ChatGPT & Public Expertise: Just Get Started
ChatGPT from OpenAI debuted more than a month ago, and you’re probably already sick of it, and that’s just wrong, because it can really help what so many public experts struggle with: getting started with writing.
I blame Twitter for this. The conversation about the tool never moved past a) ChatGPT is just another AI gimmick that makes fatal errors, b) ChatGPT is the thin edge of AI world domination, or c) ChatGPT proves we are on the cusp of a glorious world of fully automated things done for us we never liked doing all that much anyway (e.g., writing).
What too few people have been talking about: How to use this tool now, for your work as an expert. Wharton’s Ethan Mollick has been one of the few — he has been writing about ChatGPT’s utility at his Substack. I especially recommend these short pieces:
For a day or two, I was a skeptic about ChatGPT. I changed my mind after I asked it to draft testimony one of my clients might give to a Congressional committee holding hearings on the idea of a new national lab for the Mississippi River Basin, and ChatGPT gave back to me a perfectly serviceable first draft — in less than 10 seconds. (I’d already asked it to write 1) a syllabus for a course on the history and practice of public expertise, and 2) an opinion piece on why public expertise is more than just science communications. ChatGPT gave me first drafts of both in under 30 seconds — with the syllabus containing readings, assignments, summaries for each of the 12 sessions and the lecture for the concluding session.)
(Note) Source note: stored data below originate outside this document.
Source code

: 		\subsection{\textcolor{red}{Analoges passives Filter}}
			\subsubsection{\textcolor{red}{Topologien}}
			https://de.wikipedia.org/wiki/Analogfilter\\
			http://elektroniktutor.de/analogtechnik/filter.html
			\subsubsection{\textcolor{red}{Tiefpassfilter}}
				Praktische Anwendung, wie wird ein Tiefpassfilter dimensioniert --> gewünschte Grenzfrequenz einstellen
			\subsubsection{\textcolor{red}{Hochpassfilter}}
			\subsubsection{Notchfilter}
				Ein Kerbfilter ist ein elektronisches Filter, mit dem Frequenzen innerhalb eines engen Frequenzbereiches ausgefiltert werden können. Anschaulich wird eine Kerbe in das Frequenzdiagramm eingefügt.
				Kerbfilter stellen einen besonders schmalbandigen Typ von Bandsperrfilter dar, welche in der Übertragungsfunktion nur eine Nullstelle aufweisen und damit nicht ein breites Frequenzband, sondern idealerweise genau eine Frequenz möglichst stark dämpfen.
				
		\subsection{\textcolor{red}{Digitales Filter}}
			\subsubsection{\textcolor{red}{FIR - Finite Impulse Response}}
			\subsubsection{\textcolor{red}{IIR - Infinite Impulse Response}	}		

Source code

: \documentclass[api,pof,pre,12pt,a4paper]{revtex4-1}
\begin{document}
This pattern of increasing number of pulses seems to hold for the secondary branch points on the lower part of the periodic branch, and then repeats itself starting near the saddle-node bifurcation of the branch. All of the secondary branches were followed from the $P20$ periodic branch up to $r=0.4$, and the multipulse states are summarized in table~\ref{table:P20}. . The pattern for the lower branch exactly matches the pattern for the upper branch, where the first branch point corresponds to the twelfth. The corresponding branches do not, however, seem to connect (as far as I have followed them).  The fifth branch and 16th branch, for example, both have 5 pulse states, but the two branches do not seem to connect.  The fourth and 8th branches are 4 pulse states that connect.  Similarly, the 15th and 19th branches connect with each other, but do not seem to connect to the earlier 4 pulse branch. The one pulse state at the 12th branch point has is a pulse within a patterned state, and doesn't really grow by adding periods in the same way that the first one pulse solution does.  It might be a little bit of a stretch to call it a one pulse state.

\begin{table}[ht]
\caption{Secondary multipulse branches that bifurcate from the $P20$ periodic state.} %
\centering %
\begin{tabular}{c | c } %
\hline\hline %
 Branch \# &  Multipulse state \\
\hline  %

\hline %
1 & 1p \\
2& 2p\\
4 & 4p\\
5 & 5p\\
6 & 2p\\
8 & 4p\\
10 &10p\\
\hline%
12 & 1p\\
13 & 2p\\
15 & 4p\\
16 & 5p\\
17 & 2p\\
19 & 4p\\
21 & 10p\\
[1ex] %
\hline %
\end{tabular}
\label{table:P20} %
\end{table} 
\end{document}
ICYMI: ChatGPT is a very advanced language processing AI program that uses machine-learning algorithms to process vast amounts of text data written before this year (everything from books to webpages to Wikipedia) that inform not just the content but also the format of its answers. So when you ask it a question in writing, it responds (in writing) with answers that are often astonishing in their speed, fluency, and detail — and very funny.
It’s far from perfect — it still often makes fundamental mistakes in accuracy or devolves into what some have termed “hallucinations,” or confident-sounding narratives whose facts are, in fact, totally made up because AI . (It also can rather easily be jailbroken to advise you on how to do antisocial things, despite programming guardrails to prevent it from doing so.) So you’d be a fool to use it for research. In addition, its first answers to your initial queries often hew to the mainstream thinking on that question.
But, as Mollick demonstrates in “The Mechanical Professor,” ChatGPT can already do parts of a college teacher’s job — construct a syllabus, write a lecture, and argue both sides of an opinion piece — at levels of competency that give experts the one thing they often have the most trouble with: getting started.
As Mollick points out, we often approach AI tools “in a way that highlights their weaknesses, not their strengths.” We dwell on its howler inaccuracies that, as experts, we can easily correct for, while ignoring the things it does better than a human being. One approach Mollick suggests is to “treat it like a magic intern with a tendency to lie but a huge desire to make you happy.” That desire means you can and should experiment with the prompts you ask ChatGPT to get the best starting draft possible, and then continue to ask it for tweaks and variations until it gets the product to a starting point that’s fit for you to work with.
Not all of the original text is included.